§ Work instructions
Work out how many lines below contain "вопрос", then write only that number.
[[ Information shown open ]]
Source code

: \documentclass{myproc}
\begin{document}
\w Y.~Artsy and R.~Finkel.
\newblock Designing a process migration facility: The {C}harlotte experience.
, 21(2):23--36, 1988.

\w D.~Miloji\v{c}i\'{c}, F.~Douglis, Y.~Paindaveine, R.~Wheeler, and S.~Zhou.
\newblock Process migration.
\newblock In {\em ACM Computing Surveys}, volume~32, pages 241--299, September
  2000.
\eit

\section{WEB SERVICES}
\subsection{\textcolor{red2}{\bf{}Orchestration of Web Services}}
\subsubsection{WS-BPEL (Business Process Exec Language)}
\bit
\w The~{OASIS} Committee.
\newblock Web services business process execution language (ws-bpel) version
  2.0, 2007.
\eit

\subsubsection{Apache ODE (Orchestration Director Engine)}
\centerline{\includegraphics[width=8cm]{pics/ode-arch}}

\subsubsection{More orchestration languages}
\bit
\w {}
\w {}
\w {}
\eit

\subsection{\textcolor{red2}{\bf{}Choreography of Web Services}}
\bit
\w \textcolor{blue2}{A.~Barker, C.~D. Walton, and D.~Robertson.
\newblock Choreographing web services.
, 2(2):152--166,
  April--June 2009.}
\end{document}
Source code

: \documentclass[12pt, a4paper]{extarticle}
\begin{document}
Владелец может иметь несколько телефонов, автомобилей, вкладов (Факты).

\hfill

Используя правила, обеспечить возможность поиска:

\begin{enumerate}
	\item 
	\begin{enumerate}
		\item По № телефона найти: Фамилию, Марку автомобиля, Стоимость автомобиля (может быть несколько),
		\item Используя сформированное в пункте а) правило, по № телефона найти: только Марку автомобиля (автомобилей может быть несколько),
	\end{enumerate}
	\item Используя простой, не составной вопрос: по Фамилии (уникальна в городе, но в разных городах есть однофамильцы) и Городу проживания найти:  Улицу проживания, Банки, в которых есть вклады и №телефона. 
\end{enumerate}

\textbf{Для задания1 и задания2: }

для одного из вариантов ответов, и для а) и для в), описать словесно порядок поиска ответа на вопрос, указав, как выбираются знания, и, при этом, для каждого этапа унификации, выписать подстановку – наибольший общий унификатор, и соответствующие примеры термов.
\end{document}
[[ Information shown closed ]]
§ Answer for the task
2